• Anak-anak Citayam yang mengokupansi Dukuh Atas kini banyak menjadi talenta untuk media sosial, meskipun kebanyakan justru tidak aktif di akunnya sendiri.
  • Pakar branding memprediksi bisnis konten dan talent media sosial yang punya pengikut sedikit akan berkembang pesat.
  • Sejumlah content creator sudah mulai mengontrak para bintang baru yang muncul seiring naiknya pamor Citayam Fashion Week. 

Sejak skena Citayam Fashion Week mulai dikenal publik, Alif Hanzaullah mengalami perubahan besar dalam hidupnya. Bang Betz, begitu nama bekennya, rutin menyambangi kawasan Dukuh Atas sejak beberapa bulan terakhir.

Remaja 15 tahun ini biasanya menghabiskan waktu untuk nongkrong atau sekadar adu kreativitas fesyen. Tidak jarang ia sampai menginap dan tidur di jalanan jika malas pulang ke rumah di Citayam.

Kini, kawasan Dukuh Atas sudah menjadi lapangan pekerjaan Bang Betz. Seiring dengan naiknya pamor CFW, Bang Betz punya profesi baru. Ia kini menjadi talenta konten di media sosial. Saban siang, ia keluar dari Stasiun Sudirman dengan dandanan nyentrik.

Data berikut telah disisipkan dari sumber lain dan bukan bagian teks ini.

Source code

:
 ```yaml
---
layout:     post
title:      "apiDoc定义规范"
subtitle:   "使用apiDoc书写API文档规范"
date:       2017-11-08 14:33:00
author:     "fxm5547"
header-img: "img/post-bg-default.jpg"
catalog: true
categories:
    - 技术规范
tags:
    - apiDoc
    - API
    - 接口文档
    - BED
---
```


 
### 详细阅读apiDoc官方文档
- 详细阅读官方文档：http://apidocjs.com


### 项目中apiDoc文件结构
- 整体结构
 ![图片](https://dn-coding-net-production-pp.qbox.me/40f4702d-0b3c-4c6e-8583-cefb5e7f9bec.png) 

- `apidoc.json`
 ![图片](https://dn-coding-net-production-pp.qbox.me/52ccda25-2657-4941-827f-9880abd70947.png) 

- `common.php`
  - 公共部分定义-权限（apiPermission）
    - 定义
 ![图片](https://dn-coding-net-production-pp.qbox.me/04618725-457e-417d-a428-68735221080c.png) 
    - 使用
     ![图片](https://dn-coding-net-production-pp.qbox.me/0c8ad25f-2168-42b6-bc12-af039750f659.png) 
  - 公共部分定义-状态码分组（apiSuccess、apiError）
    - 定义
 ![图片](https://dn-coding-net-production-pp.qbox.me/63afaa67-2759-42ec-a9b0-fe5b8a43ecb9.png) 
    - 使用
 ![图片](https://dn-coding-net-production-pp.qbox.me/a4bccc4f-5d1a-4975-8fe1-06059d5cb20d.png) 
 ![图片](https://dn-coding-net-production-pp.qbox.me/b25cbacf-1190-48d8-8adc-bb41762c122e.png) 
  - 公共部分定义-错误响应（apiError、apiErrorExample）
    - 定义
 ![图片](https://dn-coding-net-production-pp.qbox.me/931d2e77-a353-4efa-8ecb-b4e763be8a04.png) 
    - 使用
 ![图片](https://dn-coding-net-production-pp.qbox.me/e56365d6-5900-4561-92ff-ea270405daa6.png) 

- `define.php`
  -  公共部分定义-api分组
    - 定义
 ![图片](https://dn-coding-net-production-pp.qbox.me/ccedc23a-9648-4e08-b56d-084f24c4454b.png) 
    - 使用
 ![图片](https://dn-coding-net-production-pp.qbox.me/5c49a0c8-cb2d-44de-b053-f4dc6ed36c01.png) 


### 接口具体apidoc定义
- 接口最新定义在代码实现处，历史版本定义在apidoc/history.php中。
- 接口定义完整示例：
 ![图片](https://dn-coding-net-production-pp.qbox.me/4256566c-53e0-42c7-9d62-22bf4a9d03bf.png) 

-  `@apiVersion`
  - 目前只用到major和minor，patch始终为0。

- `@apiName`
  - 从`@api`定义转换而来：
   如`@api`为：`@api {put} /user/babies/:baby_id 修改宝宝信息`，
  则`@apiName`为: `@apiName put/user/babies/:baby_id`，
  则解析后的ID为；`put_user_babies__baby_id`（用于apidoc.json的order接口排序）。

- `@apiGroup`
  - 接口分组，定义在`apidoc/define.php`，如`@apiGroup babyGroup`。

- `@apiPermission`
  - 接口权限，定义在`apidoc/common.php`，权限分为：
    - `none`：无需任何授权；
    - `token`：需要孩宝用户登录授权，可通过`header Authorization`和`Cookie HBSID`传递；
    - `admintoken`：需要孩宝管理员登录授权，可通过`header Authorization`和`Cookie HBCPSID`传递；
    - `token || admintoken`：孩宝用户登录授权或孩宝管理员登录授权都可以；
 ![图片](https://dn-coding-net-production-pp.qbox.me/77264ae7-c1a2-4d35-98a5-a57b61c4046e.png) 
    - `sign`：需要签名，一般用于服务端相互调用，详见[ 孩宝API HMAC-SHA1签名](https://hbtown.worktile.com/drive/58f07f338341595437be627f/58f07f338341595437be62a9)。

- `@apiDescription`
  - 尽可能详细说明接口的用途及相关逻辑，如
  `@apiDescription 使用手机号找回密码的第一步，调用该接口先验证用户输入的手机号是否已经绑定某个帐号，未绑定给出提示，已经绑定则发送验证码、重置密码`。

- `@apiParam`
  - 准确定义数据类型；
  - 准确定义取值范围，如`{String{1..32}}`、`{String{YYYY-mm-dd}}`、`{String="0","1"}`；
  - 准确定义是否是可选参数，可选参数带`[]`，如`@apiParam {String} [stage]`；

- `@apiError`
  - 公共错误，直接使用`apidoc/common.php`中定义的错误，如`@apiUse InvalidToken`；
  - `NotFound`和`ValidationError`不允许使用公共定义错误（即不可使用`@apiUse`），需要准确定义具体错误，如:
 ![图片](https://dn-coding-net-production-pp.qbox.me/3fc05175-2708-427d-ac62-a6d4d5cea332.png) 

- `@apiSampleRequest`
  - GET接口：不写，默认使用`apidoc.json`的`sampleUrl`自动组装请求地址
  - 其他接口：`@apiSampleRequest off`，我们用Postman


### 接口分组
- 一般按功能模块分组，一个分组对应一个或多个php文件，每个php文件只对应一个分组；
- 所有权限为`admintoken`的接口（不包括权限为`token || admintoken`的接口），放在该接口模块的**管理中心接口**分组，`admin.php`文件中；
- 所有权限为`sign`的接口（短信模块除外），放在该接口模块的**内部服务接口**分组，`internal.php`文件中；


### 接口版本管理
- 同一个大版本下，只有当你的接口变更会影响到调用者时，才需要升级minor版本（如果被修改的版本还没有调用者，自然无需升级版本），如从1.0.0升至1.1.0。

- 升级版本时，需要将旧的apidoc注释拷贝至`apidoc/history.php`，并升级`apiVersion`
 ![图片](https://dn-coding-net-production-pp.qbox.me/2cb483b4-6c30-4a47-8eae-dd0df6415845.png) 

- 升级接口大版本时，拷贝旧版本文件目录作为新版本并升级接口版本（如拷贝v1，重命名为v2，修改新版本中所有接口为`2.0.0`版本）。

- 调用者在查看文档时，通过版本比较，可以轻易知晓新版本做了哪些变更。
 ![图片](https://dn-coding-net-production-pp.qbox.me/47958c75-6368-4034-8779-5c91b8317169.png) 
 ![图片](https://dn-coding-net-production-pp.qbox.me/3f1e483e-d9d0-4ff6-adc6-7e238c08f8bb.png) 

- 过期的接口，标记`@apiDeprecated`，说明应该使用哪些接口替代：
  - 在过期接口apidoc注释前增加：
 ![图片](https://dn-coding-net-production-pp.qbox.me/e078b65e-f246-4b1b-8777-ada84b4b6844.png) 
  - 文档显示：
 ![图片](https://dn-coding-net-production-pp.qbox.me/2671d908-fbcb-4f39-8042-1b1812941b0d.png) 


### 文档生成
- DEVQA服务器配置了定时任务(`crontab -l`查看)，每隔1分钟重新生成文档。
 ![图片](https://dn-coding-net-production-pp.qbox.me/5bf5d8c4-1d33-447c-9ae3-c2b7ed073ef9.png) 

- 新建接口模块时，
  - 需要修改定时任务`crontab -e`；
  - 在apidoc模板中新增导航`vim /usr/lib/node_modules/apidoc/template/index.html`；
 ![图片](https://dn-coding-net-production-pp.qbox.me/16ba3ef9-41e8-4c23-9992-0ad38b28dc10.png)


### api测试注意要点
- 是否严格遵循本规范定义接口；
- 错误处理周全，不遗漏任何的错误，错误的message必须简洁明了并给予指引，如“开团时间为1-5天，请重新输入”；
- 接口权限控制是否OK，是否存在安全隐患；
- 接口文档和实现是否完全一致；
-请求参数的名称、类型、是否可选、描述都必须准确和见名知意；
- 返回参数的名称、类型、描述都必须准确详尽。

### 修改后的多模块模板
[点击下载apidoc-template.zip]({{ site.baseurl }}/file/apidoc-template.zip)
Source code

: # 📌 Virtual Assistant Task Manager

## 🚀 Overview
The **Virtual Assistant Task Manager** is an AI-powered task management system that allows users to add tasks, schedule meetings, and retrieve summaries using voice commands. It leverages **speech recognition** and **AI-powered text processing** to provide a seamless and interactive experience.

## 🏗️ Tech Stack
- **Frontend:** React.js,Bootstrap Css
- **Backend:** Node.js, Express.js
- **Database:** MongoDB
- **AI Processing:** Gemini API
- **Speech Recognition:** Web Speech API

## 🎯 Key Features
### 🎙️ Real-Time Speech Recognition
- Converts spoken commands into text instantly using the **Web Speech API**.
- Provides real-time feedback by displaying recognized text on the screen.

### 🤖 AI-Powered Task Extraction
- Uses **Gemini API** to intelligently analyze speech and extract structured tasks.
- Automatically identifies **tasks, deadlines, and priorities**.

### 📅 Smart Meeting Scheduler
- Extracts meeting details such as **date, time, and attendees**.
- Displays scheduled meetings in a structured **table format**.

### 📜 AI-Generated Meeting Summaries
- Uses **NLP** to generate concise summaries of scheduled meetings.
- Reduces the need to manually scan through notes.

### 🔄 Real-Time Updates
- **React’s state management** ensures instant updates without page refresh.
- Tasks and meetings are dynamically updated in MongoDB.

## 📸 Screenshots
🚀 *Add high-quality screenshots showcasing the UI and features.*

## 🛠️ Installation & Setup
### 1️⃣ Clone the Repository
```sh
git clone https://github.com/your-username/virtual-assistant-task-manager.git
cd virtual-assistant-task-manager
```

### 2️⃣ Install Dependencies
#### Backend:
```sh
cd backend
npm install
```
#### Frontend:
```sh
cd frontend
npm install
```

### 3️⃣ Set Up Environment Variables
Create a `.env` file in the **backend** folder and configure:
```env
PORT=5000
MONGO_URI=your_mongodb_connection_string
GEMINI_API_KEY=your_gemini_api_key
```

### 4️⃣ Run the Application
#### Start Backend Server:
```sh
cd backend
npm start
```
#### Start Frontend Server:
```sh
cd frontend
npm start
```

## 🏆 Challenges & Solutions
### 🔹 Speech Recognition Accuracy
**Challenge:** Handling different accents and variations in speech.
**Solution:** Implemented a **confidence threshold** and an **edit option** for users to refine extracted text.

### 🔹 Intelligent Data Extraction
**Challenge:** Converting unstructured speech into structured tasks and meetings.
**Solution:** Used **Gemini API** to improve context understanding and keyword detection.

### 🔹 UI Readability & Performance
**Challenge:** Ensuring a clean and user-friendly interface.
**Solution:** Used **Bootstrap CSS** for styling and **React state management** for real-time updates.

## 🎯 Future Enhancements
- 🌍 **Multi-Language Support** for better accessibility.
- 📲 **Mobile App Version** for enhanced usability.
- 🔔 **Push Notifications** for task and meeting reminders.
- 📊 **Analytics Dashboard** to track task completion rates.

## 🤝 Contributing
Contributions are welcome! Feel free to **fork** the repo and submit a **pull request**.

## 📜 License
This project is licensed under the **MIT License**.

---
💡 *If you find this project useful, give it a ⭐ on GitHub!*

Bang Betz sering terlihat mengenakan sarung tangan hitam, tak peduli matahari yang menyengat panas di ibukota. Terkadang ia menutup kepalanya dengan bandana hitam bercorak. “Sekarang sengaja datang dari siang biar dapet kesempatan menjadi talent konten,” kata Bang Betz.

Setiap hari ada saja pembuat konten yang memintanya jadi talent. Bang Betz tidak pernah mematok harga khusus. Namun, biasanya, ia mengantongi Rp 50.000 untuk sesi wawancara atau Rp 300.000 untuk endorsement. Produk yang ia promosikan beragam. Mulai dari pakaian hingga skin care

Dalam sebulan, ia bisa memperoleh Rp 4 juta. Angka yang lumayan jika dibandingkan dengan upah minimum regional (UMR) Jakarta di kisaran Rp 4,6 juta. 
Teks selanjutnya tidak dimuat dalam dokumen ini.